## Problem description
Find every line in the data that contains the word "détermine". Return each of those lines.

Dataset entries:
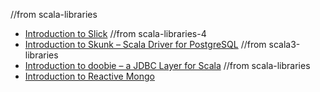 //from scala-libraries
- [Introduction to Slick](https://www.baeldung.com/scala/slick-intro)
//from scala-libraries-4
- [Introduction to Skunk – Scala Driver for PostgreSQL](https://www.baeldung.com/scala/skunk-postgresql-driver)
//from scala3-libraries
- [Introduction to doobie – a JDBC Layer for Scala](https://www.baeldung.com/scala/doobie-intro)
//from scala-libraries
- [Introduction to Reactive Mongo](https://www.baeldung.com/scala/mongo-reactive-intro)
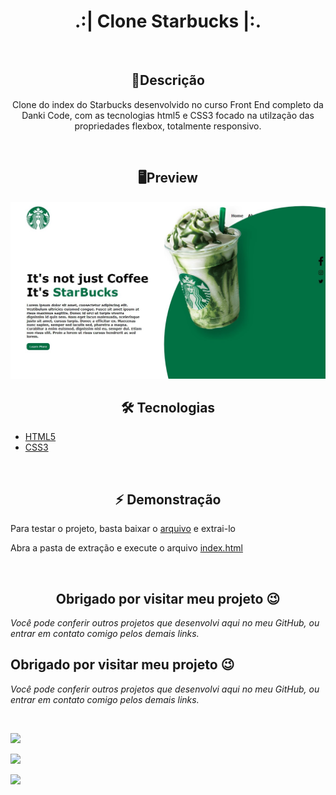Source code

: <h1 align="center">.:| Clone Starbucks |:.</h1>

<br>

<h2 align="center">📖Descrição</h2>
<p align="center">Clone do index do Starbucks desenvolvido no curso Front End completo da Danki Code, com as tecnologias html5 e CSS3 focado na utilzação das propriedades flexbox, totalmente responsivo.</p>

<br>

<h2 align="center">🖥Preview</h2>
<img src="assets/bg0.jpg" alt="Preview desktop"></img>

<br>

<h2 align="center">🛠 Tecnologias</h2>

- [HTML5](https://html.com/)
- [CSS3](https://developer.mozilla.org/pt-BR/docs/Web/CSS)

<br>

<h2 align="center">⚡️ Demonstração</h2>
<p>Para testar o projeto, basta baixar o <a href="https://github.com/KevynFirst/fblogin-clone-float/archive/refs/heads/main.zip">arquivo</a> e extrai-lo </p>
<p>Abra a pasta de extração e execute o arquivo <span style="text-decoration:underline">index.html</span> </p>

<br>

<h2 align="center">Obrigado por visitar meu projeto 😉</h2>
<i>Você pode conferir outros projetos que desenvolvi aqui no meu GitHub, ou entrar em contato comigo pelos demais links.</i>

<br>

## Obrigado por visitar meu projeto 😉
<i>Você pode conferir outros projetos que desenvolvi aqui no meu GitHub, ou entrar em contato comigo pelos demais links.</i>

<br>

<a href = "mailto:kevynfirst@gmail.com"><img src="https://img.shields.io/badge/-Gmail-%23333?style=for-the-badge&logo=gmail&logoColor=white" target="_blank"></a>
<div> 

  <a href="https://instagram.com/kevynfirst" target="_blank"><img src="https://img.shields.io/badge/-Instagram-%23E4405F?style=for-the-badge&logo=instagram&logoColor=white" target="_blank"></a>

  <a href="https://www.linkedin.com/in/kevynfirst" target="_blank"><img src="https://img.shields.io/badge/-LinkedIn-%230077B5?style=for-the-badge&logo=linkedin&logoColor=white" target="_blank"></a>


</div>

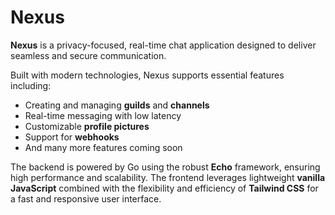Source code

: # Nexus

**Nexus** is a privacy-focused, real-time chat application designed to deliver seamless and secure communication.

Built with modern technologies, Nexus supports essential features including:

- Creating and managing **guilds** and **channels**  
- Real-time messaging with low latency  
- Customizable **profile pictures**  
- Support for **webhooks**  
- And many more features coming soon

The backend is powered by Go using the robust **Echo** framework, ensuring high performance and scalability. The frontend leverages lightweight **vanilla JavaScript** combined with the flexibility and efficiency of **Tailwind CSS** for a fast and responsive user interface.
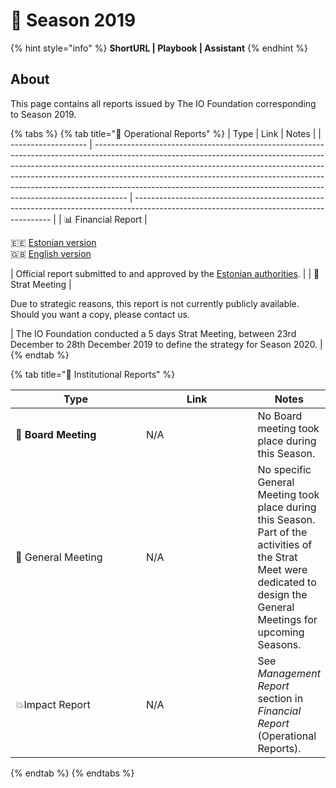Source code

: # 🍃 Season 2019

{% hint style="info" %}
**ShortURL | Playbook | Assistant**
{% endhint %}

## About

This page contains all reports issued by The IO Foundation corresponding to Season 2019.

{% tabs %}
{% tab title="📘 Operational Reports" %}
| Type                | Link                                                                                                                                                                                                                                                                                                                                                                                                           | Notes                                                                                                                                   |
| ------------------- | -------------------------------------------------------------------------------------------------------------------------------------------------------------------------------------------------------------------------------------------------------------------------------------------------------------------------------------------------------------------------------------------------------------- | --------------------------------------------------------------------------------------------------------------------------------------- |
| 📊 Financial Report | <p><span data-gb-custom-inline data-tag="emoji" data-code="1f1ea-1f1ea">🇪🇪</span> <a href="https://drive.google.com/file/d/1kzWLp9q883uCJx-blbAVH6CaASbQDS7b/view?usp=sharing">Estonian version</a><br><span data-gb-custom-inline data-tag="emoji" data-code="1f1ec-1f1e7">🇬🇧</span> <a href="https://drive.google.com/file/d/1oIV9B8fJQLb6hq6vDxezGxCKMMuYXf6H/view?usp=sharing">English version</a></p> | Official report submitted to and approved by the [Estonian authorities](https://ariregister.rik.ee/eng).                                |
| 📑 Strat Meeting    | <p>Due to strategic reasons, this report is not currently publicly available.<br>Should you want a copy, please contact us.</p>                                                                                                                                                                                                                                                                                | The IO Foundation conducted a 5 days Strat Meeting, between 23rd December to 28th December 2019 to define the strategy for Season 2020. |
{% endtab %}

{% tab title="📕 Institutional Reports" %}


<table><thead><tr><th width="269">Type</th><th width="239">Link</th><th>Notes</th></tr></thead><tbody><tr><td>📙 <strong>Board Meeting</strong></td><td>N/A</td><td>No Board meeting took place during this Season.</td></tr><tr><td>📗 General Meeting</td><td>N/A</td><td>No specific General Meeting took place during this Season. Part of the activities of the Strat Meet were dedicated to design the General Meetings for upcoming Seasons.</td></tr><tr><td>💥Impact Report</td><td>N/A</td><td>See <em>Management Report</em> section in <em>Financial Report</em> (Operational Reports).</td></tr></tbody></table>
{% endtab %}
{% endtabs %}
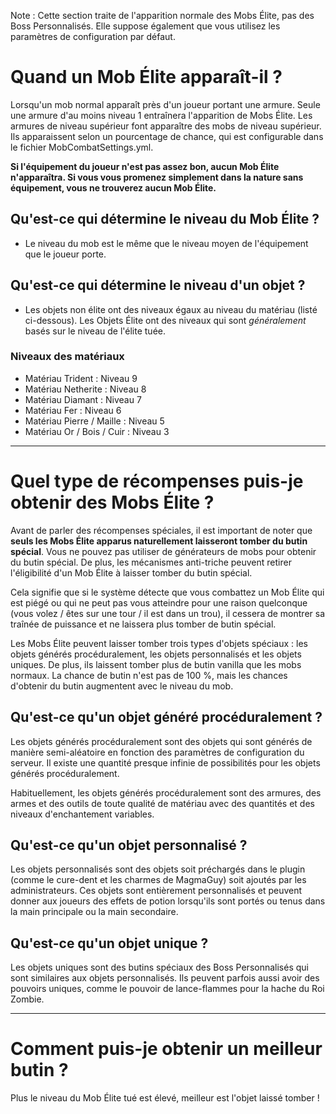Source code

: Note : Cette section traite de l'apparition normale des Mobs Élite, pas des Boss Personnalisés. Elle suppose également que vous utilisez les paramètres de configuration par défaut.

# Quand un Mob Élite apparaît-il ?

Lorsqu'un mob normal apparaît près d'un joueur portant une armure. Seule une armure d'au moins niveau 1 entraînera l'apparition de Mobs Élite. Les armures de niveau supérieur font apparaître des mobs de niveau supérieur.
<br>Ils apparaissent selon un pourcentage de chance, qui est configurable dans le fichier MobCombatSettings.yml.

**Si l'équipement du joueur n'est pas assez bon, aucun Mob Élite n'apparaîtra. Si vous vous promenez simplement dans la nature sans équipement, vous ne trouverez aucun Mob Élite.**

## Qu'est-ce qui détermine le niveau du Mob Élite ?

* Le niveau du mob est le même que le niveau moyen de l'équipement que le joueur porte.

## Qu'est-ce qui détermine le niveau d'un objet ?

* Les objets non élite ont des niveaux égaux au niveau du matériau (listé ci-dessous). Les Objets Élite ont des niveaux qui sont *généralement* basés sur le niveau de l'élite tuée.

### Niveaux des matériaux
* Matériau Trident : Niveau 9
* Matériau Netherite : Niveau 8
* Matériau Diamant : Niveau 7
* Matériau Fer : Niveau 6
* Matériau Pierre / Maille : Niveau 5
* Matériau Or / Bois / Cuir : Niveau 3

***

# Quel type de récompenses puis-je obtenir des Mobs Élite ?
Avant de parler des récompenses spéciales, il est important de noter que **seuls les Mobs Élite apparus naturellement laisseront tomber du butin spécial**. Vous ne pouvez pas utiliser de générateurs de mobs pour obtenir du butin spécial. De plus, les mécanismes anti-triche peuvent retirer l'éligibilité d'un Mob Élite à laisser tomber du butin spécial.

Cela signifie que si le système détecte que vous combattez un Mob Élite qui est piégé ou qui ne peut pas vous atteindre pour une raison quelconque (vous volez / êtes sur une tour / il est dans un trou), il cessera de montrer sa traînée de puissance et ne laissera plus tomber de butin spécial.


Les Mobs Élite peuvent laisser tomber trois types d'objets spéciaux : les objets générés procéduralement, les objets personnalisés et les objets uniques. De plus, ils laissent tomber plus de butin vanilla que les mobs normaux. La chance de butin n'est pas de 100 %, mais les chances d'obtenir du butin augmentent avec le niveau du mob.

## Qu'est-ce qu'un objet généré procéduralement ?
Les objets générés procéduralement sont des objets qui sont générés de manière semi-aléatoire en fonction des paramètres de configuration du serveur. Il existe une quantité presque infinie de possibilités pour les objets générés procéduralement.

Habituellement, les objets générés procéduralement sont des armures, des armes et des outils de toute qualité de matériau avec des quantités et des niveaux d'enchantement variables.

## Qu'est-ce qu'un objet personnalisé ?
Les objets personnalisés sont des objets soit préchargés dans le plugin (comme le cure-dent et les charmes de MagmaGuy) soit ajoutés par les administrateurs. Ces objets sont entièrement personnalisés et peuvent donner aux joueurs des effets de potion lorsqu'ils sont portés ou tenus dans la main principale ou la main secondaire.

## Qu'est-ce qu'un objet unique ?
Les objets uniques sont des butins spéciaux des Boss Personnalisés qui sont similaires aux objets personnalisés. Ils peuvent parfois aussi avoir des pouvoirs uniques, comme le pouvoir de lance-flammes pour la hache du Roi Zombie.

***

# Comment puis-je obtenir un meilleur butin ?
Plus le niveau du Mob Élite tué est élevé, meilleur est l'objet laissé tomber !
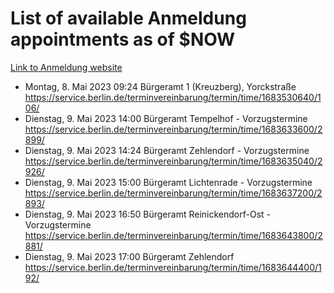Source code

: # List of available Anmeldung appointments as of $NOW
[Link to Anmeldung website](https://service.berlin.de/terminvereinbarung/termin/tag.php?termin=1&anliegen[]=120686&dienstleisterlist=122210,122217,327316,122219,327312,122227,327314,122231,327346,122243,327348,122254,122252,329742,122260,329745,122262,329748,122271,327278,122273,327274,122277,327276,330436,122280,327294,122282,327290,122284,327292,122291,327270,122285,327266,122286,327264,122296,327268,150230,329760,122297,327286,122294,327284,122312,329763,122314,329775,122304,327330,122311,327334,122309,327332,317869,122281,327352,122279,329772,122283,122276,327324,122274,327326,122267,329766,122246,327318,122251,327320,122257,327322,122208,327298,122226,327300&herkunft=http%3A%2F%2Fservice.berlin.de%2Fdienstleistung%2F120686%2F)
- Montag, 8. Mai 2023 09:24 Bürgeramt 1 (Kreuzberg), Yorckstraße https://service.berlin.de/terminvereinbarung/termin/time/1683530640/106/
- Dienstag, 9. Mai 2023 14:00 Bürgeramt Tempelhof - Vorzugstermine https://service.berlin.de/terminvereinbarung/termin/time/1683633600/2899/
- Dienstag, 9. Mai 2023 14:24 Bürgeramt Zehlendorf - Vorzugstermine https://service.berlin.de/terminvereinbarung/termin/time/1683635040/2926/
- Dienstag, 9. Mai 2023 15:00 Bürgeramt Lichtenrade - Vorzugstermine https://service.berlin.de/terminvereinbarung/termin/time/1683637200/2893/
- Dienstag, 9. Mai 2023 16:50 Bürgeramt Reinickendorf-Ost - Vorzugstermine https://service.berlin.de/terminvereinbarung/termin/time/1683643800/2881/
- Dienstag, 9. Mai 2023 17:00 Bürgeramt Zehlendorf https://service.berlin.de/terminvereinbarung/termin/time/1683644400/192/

## Solution to this task
## Qu'est-ce qui détermine le niveau du Mob Élite ?
## Qu'est-ce qui détermine le niveau d'un objet ?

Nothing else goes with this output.